Is Getting Along Really As Hard As It Seems? Political Disputes Could Be Solved With A Few Basic Human Skills
Politics are getting more heated as we approach the 2020 presidential election, and some people have once again found themselves drowning in politically induced anxiety. Passionate feelings often lead to disagreements, so I’m here to provide you with a few ways to avoid falling into that stress and maybe give you some tips to help you in future disputes. There are various ways to have meaningful conversations that maintain dignity and allow both sides to feel heard. Here are a few small suggestions:
- Express yourself – Don’t be afraid to state what you believe in. Just know that some people may disagree with you. In order to avoid conflict it is important that, if asked to, you explain why do believe what you believe. Understanding why is very important in learning new things and that includes learning how and why people think the way they think.

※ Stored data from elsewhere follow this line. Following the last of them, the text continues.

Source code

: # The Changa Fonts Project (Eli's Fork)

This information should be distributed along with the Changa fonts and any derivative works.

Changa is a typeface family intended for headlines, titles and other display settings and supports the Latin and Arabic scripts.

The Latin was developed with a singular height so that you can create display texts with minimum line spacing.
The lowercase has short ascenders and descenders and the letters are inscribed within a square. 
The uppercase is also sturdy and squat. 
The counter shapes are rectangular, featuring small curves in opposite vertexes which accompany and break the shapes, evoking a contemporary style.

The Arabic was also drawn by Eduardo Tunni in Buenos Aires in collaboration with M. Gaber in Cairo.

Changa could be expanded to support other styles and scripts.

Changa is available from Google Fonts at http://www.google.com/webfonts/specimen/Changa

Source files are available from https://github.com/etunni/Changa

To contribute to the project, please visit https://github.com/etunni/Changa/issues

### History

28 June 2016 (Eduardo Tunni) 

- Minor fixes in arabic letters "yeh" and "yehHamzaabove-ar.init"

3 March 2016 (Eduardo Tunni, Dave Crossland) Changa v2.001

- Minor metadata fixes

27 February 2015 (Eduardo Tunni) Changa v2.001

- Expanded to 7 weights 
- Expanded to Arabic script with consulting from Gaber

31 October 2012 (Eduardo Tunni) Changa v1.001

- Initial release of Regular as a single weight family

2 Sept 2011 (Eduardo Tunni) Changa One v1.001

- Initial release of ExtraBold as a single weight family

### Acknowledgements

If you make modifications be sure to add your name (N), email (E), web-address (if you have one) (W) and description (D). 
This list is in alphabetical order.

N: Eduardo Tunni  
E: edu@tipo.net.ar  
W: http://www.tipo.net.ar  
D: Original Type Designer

- Research opposing ideas – To be able to understand other people’s thought process, you should educate yourself. There are all kinds of places to go to uncover the reasoning behind beliefs. However, most places to obtain that information also contain irrational thoughts caused by anger. This comes from every side and is one of the reasons we can’t get along. Everyone responds differently to conflict but immature insults are the most common. So as to avoid being angered yourself – blinded to the reasoning because of the untrustworthy opinions – try honestly and genuinely asking the internet or peer to explain what you need to know.
- Know when to speak – Oftentimes controversial things are said in an unexpected situation. Sometimes views are sprung upon someone in a time where they are unable to speak up. Saying what you believe is good unless you don’t give others an opportunity to process. On the other hand, if someone were to say something controversial that you disagree with, it is important that you know your time to state that you disagree. Approaching that person at a more convenient time and expressing how you feel will always result in a more beneficial conversation.
- Remain mature and calm – It is definitely not an easy feat to stay calm when in a disagreement, and avoiding that disagreement is a whole other matter. One thing you can do to avoid losing your temper is approaching the topic in a passive way. Avoiding aggression always improves your ethos, making you look more mature and more willing to compromise. If you find yourself engaged in a verbal disputes stopping and thinking for a minute is a good thing to try because let’s be honest, no one takes a deep breath and just backs out of an argument.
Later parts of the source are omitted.